* Directions for this task *
Copy all lines below containing "使用松弛变量".

# # #

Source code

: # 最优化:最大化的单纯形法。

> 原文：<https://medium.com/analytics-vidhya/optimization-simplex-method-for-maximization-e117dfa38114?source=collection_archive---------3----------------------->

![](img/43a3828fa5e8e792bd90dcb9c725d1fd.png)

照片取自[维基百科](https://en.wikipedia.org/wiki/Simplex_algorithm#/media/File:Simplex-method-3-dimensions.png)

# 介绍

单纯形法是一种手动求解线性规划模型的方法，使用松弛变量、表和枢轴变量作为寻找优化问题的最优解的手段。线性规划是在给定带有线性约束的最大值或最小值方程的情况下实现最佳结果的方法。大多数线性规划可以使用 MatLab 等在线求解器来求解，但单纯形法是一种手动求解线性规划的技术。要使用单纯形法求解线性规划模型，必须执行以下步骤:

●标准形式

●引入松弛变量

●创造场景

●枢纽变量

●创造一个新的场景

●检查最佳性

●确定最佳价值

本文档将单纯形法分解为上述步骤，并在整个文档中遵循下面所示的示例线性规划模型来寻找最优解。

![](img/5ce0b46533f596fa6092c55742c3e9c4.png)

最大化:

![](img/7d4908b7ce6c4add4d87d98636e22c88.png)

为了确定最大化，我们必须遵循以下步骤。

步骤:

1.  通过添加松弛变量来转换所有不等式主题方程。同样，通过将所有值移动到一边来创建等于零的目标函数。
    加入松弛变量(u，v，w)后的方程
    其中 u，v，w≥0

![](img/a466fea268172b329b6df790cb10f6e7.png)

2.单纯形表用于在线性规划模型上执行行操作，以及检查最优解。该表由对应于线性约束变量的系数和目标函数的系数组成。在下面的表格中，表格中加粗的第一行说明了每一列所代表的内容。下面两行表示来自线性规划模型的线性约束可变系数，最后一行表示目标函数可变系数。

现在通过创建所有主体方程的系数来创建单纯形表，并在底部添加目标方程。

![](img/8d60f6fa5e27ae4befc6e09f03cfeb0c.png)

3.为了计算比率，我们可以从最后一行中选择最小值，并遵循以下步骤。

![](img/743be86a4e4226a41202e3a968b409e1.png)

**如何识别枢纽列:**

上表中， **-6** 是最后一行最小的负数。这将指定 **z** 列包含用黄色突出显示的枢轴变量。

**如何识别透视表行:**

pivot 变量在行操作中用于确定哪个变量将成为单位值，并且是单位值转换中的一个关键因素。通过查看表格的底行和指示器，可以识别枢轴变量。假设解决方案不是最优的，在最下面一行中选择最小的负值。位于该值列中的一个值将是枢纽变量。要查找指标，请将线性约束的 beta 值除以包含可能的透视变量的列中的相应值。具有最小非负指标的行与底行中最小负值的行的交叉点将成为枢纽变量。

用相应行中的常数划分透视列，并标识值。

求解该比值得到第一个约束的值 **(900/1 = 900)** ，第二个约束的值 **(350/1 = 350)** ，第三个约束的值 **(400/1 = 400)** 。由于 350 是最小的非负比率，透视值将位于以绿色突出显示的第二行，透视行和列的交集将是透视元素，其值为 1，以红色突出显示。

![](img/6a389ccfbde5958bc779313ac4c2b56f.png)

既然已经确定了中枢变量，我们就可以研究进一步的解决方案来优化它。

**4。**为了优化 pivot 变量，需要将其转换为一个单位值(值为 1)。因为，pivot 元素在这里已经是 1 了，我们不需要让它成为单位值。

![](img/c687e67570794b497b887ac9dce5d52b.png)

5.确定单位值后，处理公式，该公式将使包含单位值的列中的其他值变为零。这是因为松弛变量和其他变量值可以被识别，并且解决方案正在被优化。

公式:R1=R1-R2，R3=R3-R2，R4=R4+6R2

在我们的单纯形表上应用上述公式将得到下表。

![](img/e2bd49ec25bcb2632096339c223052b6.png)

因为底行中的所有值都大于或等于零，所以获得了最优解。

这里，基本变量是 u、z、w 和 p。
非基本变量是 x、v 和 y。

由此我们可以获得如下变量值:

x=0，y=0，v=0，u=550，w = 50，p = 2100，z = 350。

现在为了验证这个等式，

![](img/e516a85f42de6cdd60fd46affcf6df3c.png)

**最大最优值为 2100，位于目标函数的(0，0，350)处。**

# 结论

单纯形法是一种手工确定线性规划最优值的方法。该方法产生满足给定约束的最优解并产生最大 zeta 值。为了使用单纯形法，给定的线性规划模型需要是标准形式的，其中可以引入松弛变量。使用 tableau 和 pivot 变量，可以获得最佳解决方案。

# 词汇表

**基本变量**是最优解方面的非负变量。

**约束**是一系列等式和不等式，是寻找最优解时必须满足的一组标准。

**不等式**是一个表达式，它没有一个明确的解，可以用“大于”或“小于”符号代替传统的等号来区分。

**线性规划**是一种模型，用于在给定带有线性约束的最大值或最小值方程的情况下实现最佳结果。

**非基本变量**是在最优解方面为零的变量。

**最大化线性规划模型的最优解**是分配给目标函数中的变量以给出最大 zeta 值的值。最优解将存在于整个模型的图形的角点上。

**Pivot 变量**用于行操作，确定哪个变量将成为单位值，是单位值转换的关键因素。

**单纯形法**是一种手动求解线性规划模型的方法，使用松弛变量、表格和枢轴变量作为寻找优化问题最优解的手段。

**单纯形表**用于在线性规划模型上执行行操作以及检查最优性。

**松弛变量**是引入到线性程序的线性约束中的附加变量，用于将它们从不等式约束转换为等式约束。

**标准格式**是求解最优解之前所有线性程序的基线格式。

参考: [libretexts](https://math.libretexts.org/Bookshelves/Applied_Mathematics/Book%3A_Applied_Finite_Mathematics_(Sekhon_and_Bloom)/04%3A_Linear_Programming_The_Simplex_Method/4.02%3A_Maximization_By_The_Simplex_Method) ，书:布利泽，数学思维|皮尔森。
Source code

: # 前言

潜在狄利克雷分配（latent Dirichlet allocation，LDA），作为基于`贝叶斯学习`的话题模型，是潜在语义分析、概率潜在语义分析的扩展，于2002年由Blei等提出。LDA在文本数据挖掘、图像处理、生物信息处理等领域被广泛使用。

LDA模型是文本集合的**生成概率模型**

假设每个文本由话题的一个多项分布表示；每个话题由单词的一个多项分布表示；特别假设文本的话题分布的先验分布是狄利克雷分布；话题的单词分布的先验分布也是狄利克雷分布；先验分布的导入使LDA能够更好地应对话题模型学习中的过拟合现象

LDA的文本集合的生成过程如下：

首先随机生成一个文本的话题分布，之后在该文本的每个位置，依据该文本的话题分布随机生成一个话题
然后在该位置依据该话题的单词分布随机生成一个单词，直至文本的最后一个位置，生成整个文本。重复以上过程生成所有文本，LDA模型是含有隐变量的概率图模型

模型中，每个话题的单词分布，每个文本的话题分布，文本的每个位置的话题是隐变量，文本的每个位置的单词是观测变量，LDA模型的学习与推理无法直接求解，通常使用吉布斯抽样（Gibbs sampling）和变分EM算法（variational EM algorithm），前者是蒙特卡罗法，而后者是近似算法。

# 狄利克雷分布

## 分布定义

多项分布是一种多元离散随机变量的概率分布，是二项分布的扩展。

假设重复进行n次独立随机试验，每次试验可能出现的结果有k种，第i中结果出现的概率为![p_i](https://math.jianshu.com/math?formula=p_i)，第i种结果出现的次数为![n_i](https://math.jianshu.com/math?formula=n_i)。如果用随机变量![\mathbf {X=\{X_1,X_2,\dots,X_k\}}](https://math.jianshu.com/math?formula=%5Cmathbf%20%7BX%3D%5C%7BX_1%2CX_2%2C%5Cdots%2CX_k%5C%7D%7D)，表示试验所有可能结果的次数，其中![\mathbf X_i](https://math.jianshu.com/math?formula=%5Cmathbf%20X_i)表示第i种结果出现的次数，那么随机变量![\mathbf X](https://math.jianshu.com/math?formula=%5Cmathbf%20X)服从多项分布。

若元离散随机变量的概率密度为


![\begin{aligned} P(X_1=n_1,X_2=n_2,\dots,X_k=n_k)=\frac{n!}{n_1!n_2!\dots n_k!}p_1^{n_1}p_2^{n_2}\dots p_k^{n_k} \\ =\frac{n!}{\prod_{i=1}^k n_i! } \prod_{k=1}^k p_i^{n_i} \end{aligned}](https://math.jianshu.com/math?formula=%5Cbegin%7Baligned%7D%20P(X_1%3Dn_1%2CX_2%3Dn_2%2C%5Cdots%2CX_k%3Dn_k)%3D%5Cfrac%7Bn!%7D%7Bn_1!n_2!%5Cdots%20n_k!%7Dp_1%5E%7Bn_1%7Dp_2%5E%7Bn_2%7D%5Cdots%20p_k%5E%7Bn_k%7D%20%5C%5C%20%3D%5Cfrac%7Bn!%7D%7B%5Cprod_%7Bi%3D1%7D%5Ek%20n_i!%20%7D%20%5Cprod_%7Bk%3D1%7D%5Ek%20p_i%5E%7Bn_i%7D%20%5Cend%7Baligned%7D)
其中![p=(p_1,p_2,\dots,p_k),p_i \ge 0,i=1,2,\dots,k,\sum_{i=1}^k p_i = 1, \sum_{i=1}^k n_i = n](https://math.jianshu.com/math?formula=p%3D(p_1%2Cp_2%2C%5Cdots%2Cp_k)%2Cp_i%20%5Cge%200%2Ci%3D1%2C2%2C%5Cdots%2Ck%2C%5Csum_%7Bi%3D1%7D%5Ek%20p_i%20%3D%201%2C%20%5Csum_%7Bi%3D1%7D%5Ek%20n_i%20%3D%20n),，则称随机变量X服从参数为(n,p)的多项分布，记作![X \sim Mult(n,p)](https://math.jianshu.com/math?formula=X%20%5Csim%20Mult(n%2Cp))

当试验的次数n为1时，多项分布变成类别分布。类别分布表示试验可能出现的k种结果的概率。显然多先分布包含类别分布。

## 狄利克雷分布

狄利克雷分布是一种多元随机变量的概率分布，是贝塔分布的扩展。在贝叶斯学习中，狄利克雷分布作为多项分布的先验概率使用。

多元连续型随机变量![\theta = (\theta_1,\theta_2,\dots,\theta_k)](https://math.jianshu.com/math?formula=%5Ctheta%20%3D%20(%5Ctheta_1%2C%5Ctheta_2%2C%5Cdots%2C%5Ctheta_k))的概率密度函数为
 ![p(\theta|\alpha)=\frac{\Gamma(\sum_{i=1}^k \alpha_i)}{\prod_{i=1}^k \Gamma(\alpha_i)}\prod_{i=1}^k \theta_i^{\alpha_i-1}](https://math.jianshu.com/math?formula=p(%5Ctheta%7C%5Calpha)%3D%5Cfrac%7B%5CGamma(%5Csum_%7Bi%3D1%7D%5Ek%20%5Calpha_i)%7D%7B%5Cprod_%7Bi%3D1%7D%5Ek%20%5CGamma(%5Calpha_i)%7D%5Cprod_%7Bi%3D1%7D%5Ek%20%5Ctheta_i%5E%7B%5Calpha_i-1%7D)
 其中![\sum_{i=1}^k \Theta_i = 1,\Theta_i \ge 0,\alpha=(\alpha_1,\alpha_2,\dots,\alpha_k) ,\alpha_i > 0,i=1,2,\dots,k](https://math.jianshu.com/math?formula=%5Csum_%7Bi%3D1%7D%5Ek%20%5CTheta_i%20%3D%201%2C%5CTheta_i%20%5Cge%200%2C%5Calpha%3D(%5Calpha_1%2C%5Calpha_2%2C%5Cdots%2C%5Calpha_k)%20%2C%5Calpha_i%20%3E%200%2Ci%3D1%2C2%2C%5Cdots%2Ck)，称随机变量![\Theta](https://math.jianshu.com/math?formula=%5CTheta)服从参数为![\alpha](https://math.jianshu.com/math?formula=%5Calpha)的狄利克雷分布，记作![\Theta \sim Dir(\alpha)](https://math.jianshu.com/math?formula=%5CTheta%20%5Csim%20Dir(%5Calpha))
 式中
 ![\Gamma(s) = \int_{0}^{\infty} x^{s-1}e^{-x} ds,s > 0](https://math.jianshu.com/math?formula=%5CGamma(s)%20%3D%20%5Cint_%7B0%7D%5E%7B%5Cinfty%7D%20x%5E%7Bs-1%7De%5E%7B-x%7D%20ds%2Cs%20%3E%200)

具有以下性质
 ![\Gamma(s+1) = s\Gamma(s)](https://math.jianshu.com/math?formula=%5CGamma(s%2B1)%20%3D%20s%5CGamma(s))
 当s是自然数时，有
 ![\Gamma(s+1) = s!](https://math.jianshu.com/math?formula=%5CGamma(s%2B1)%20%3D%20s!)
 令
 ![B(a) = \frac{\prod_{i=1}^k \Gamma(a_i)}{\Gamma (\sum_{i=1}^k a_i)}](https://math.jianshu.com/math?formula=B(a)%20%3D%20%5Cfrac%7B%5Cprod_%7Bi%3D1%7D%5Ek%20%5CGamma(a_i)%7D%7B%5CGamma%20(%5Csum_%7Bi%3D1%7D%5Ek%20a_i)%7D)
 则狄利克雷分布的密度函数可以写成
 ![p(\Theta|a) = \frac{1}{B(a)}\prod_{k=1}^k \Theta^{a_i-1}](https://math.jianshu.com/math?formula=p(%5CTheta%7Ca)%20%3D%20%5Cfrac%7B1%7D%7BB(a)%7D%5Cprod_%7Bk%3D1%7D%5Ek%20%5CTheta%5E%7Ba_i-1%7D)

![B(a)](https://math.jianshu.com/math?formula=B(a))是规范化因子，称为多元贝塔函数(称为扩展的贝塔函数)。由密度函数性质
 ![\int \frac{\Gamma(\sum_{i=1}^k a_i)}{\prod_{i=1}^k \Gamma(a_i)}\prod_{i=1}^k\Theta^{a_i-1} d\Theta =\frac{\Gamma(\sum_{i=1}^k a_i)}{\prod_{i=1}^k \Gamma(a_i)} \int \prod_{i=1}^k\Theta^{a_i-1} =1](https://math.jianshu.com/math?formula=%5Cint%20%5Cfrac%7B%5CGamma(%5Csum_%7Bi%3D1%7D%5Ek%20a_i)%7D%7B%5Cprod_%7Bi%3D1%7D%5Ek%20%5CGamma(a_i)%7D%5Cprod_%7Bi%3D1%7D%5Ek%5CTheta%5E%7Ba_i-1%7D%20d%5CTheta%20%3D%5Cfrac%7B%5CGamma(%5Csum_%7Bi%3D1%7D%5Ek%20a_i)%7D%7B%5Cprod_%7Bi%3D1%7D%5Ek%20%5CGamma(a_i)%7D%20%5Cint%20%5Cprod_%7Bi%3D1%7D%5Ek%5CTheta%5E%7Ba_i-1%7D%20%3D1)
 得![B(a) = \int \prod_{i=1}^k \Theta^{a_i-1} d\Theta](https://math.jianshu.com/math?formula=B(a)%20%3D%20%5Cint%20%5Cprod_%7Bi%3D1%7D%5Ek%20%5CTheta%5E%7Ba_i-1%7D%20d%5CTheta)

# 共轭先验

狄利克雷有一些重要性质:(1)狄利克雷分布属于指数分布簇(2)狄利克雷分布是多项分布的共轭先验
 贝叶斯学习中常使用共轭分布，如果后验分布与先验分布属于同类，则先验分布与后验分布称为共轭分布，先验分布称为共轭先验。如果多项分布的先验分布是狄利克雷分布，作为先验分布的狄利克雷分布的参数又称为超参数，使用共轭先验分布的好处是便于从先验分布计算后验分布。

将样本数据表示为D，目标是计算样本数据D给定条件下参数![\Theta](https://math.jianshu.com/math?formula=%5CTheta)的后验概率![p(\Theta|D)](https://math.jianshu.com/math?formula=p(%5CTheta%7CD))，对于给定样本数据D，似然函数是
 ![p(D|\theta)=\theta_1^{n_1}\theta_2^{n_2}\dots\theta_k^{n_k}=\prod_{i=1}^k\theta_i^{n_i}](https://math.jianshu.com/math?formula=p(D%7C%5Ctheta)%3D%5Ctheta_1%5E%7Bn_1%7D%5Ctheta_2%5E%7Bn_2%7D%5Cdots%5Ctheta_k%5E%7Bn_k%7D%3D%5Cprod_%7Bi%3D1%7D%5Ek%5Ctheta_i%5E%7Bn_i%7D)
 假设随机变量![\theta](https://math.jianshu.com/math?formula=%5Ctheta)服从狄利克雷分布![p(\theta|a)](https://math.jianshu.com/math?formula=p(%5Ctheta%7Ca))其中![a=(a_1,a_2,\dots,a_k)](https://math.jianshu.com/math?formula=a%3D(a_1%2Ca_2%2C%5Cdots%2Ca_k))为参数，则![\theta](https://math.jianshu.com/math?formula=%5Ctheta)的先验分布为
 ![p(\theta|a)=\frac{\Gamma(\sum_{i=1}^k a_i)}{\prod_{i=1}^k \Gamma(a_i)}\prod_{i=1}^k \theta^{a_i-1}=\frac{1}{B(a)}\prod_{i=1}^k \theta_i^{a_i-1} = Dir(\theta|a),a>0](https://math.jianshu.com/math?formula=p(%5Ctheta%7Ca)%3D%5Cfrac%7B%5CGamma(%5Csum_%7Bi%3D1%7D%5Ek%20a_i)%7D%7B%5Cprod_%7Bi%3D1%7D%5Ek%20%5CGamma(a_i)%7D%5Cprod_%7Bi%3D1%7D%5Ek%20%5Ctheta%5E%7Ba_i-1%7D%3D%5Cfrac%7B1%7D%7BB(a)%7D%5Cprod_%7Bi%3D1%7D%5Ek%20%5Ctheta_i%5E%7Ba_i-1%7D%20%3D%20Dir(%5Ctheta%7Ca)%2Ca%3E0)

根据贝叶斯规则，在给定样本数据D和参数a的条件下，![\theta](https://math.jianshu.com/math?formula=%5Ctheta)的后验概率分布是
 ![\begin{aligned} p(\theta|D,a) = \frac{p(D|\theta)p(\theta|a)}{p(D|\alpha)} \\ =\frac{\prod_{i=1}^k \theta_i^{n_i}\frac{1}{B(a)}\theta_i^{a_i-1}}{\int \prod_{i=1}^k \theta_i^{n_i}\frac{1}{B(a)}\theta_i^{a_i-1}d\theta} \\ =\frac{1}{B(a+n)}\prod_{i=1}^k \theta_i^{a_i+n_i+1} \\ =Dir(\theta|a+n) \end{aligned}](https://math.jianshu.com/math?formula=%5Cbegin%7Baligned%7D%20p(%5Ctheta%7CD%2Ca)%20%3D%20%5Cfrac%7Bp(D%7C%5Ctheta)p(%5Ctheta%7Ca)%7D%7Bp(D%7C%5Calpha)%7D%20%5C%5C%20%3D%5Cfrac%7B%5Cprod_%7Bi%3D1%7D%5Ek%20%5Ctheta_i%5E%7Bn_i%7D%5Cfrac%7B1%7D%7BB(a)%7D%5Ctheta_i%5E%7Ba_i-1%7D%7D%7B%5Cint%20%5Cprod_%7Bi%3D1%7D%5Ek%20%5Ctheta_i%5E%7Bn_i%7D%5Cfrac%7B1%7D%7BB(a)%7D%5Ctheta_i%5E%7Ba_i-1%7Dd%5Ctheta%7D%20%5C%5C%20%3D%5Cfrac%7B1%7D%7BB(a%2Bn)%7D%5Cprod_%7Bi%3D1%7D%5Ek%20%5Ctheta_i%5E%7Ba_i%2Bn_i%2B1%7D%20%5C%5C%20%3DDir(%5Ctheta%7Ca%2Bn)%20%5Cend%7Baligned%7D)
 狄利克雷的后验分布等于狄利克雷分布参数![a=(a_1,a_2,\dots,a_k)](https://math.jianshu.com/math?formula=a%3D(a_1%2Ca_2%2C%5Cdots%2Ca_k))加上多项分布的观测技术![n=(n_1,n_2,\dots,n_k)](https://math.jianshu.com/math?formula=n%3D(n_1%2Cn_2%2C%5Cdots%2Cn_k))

# # #

* Solution to the exercise *
单纯形法是一种手动求解线性规划模型的方法，使用松弛变量、表和枢轴变量作为寻找优化问题的最优解的手段。线性规划是在给定带有线性约束的最大值或最小值方程的情况下实现最佳结果的方法。大多数线性规划可以使用 MatLab 等在线求解器来求解，但单纯形法是一种手动求解线性规划的技术。要使用单纯形法求解线性规划模型，必须执行以下步骤:
**单纯形法**是一种手动求解线性规划模型的方法，使用松弛变量、表格和枢轴变量作为寻找优化问题最优解的手段。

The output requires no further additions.